- Born: 20 September 1944 Malacca
- Died: 30 July 1987 (aged 42) Malacca
- Occupations: Author, politician, community leader

= Bernard Sta Maria =

Malaysian politician

Bernard Sta Maria (1944 – 30 July 1987) was a Malaysian politician, community leader and author. He was a member of the Legislative Assembly.

A member of the Democratic Action Party, he was first elected to the Malacca State Legislative Assembly in May 1969 making him the youngest elected State assemblyman at the age of 25. Re-elected for the second term in 1974 and the third term in 1978 for the state constituency of Bandar Hilir, Malacca. He represented the State of Malacca at the Commonwealth Parliamentary Conference at Suva, Fiji in 1981.

He was the founder of the Malacca Portuguese Cultural Society in 1967 and also the Educacao Tutorial Services in 1979.

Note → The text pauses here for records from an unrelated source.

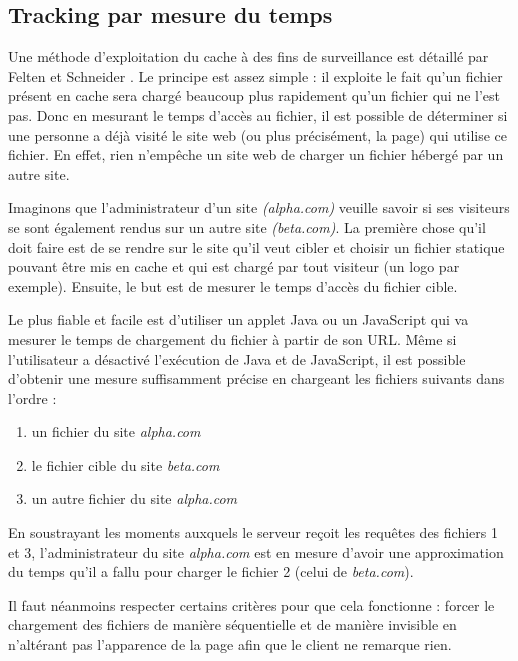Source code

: \subsection{Tracking par mesure du temps}
Une méthode d'exploitation du cache à des fins de surveillance est détaillé par Felten et Schneider \cite{Felten:2000:TAW:352600.352606}.
Le principe est assez simple : il exploite le fait qu'un fichier présent en cache sera chargé beaucoup plus rapidement qu'un fichier qui ne l'est pas. Donc en mesurant le temps d'accès au fichier, il est possible de déterminer si une personne a déjà visité le site web (ou plus précisément, la page) qui utilise ce fichier. En effet, rien n'empêche un site web de charger un fichier hébergé par un autre site.
\newline

Imaginons que l'administrateur d'un site \emph{(alpha.com)} veuille savoir si ses visiteurs se sont également rendus sur un autre site \emph{(beta.com)}. La première chose qu'il doit faire est de se rendre sur le site qu'il veut cibler et choisir un fichier statique pouvant être mis en cache et qui est chargé par tout visiteur (un logo par exemple). Ensuite, le but est de mesurer le temps d'accès du fichier cible.

Le plus fiable et facile est d'utiliser un applet Java ou un JavaScript qui va mesurer le temps de chargement du fichier à partir de son URL. Même si l'utilisateur a désactivé l'exécution de Java et de JavaScript, il est possible d'obtenir une mesure suffisamment précise en chargeant les fichiers suivants dans l'ordre :

\begin{enumerate}
  \item un fichier du site \emph{alpha.com}
  \item le fichier cible du site \emph{beta.com}
  \item un autre fichier du site \emph{alpha.com}
\end{enumerate}

En soustrayant les moments auxquels le serveur reçoit les requêtes des fichiers 1 et 3, l'administrateur du site \emph{alpha.com} est en mesure d'avoir une approximation du temps qu'il a fallu pour charger le fichier 2 (celui de \emph{beta.com}).

Il faut néanmoins respecter certains critères pour que cela fonctionne : forcer le chargement des fichiers de manière séquentielle et de manière invisible en n'altérant pas l'apparence de la page afin que le client ne remarque rien.
\newline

He visited Portuguese communities in Portugal, Australia and Hawaii. He published his first book in 1976 entitle The Golden Son Of The Kadazan, a biography of Peter Mojuntin, a Kadazan community leader. His second book My People My Country was published in 1981.

In addition, he visited Portugal to witness the signing of the twin city agreement between Lisbon and the state of Malacca in 1984. Later, he delivered his last official speech at the Portuguese community conference in Macau in 1986, titled "The Scope and Dimension of Portuguese Consciousness In The Far East."

He died from serious bronchitis at age 43, in Malacca on 30 July 1987.